In the following sections, various aspects of this complex whole will be addressed, relying primarily on a historical perspective of the development of the Hindu tradition. This approach has its costs, for it may seem to give priority to aspects of the tradition that appear in its earliest extant texts. These texts owe their preservation mainly to the labours of upper-caste men, especially Brahmans, and often reveal far too little about the perspectives of others.

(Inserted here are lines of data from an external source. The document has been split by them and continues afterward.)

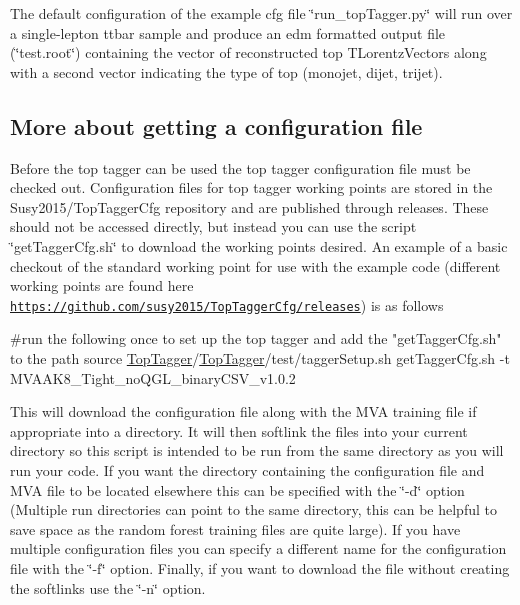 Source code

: The default configuration of the example cfg file \char`\"{}run\-\_\-top\-Tagger.\-py\char`\"{} will run over a single-\/lepton ttbar sample and produce an edm formatted output file (\char`\"{}test.\-root\char`\"{}) containing the vector of reconstructed top T\-Lorentz\-Vectors along with a second vector indicating the type of top (monojet, dijet, trijet).

\subsection*{More about getting a configuration file}

Before the top tagger can be used the top tagger configuration file must be checked out. Configuration files for top tagger working points are stored in the Susy2015/\-Top\-Tagger\-Cfg repository and are published through releases. These should not be accessed directly, but instead you can use the script \char`\"{}get\-Tagger\-Cfg.\-sh\char`\"{} to download the working points desired. An example of a basic checkout of the standard working point for use with the example code (different working points are found here \href{https://github.com/susy2015/TopTaggerCfg/releases}{\tt https\-://github.\-com/susy2015/\-Top\-Tagger\-Cfg/releases}) is as follows


\begin{DoxyCode}
\textcolor{preprocessor}{#run the following once to set up the top tagger and add the "getTaggerCfg.sh" to the path}
\textcolor{preprocessor}{}source \hyperlink{classTopTagger}{TopTagger}/\hyperlink{classTopTagger}{TopTagger}/test/taggerSetup.sh
getTaggerCfg.sh -t MVAAK8\_Tight\_noQGL\_binaryCSV\_v1.0.2
\end{DoxyCode}


This will download the configuration file along with the M\-V\-A training file if appropriate into a directory. It will then softlink the files into your current directory so this script is intended to be run from the same directory as you will run your code. If you want the directory containing the configuration file and M\-V\-A file to be located elsewhere this can be specified with the \char`\"{}-\/d\char`\"{} option (Multiple run directories can point to the same directory, this can be helpful to save space as the random forest training files are quite large). If you have multiple configuration files you can specify a different name for the configuration file with the \char`\"{}-\/f\char`\"{} option. Finally, if you want to download the file without creating the softlinks use the \char`\"{}-\/n\char`\"{} option.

They should be read, therefore, both with and against the grain, with due attention paid to silences and absent rebuttals on behalf of women, regional communities, and people of low status—all of whom nowadays call themselves Hindus or identify with groups that can sensibly be placed within the broad Hindu span. Veda, Brahmans, and issues of religious authority

For members of the upper castes, a principal characteristic of Hinduism has traditionally been a recognition of the Veda, the most ancient body of Indian religious literature, as an absolute authority revealing fundamental and unassailable truth. The Veda is also regarded as the basis of all the later shastra texts, which stress the religious merits of the Brahmans—including, for example, the medical corpus known as the Ayurveda. Parts of the Veda are quoted in essential Hindu rituals (such as the wedding ceremony), and it is the source of many enduring patterns of Hindu thought, yet its contents are practically unknown to most Hindus. Most Hindus venerate it from a distance. In the past, groups who rejected its authority outright (such as Buddhists and Jains) were regarded by Hindus as heterodox, but now they are often considered to be part of a larger family of common Indic traditions.